Somali President Hassan Sheikh Mohamud has warned that the proposed move by the Kenyan government to close the world’s largest refugee camp and send back refugees en masse to their home countries will worsen the security situation in the East African nation.
“Returning refugees by force will only pose enormous challenges and will not solve anything at all. And I hope Kenya, which is among the signatory states of the international convention on refugee law, will not go ahead with this plan,” Mohamud told BBC’s Somali Service on Wednesday.
Announcing the decision, Kenyan officials said they would close the Dadaab camp later in the year, citing reasons of pressing national security, besides the fact that the camp has become a “safe haven for terrorist groups like Al-Shabaab”, a development decried by rights groups and aid agencies as “disturbing”.
In recent years, the semi-arid refugee camp in north-eastern Kenya, which hosts over 300,000 people, has become a point of focus by the Kenyan security after deadly attacks by the Somalia-based Al-Qaeda linked Al-Shabaab group.

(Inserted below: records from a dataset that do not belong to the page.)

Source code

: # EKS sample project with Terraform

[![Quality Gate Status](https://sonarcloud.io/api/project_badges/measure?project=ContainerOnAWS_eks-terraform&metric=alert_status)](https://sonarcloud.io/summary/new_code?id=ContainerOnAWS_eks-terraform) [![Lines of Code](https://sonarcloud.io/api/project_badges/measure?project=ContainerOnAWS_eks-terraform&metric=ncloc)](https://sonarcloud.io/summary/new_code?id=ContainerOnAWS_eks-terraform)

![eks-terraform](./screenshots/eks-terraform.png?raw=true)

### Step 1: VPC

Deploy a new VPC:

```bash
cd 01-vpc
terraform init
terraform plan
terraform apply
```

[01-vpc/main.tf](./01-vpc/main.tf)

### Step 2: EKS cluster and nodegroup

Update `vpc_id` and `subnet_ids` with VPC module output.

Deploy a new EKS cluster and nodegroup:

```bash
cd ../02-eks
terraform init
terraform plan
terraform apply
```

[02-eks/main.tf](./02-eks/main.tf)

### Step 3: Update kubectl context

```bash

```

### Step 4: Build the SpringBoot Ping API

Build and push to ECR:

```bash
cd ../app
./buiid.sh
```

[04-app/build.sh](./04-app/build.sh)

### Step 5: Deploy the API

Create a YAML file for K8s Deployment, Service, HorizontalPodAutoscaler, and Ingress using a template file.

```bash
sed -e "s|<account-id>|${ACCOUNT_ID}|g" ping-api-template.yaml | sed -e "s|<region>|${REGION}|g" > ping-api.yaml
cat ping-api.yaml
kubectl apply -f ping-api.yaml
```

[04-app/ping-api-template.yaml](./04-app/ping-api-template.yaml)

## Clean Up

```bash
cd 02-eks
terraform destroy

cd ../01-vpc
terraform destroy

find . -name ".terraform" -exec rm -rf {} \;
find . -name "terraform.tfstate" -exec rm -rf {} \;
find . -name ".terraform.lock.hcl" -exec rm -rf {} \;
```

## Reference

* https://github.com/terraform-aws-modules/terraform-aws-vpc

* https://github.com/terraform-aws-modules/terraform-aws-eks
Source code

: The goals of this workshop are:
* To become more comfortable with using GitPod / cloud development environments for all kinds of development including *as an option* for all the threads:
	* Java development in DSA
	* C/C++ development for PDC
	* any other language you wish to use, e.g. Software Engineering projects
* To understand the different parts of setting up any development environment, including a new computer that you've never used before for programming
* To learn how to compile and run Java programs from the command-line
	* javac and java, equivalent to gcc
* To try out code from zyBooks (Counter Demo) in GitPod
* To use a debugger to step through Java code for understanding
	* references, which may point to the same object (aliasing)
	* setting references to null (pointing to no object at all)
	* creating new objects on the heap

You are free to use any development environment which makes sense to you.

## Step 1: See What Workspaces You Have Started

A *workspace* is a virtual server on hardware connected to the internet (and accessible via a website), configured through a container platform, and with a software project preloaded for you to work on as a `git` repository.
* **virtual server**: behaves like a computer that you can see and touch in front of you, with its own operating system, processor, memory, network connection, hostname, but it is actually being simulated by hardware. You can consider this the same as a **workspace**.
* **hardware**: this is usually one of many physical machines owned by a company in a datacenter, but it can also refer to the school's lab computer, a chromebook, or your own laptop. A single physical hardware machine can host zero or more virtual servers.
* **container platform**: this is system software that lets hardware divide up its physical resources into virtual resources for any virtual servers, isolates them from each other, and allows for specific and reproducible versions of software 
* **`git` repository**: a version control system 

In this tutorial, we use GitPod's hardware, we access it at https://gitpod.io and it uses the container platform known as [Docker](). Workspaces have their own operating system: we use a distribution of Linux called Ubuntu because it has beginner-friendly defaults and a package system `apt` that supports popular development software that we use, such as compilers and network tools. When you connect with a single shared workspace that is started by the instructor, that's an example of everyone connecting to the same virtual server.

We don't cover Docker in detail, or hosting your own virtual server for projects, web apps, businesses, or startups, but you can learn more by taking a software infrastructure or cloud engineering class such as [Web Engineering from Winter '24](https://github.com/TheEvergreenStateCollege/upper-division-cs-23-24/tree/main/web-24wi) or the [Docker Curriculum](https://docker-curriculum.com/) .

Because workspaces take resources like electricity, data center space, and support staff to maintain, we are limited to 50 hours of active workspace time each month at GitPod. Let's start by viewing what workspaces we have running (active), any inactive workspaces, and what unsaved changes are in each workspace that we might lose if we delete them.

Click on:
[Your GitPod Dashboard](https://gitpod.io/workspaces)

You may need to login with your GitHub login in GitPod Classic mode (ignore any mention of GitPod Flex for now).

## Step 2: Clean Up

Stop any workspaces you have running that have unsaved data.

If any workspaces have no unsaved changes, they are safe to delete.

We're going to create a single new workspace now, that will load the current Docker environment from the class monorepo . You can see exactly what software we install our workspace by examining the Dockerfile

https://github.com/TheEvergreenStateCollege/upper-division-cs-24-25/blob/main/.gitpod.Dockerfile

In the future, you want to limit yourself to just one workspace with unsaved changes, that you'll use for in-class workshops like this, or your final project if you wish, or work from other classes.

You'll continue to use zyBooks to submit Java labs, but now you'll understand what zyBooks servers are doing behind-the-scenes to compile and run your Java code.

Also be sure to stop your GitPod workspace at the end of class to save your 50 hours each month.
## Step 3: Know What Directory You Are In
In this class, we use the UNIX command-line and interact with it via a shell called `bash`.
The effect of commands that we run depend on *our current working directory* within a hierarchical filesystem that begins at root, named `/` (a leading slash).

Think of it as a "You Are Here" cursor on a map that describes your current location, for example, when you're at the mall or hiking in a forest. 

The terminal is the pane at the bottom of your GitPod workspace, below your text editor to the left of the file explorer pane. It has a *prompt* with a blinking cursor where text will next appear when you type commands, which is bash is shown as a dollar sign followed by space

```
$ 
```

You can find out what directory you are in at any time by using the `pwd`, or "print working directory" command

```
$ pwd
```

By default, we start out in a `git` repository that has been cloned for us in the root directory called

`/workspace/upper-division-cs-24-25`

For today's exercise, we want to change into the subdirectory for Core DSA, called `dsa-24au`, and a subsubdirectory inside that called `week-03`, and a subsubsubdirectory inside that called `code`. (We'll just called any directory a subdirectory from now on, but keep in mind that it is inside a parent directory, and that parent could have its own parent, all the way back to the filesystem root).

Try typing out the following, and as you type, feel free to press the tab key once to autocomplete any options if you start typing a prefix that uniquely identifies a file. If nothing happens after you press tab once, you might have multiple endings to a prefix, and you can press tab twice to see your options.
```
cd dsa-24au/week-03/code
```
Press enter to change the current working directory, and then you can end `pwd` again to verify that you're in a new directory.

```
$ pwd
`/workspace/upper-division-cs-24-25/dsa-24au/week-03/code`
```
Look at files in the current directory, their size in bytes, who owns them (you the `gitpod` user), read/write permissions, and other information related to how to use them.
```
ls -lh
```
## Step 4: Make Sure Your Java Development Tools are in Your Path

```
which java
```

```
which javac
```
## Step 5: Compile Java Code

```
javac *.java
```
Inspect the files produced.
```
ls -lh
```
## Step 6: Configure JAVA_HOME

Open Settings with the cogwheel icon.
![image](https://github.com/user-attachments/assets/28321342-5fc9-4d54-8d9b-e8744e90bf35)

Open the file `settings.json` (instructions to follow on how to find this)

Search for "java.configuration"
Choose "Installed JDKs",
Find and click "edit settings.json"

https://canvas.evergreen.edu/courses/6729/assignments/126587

Established in 1991, the camp largely receives people fleeing conflict in Somalia, as well as citizens escaping prosecution from other East African countries.
Meanwhile, the Somali leader has also protested that the construction of the controversial 440-mile wall along its border with Kenya, by the Kenyan government, will separate people from the two neighboring countries: “We have more important and common interests that we share than the camp’s closure and border wall constructions.”
Kenyan government has decided to build the border wall in a bid to keep out the Al-Qaeda linked Al Shabaab group, which has carried out multiple deadly attacks in Kenya after the East African nation sent troops to Somalia to defeat the militant group.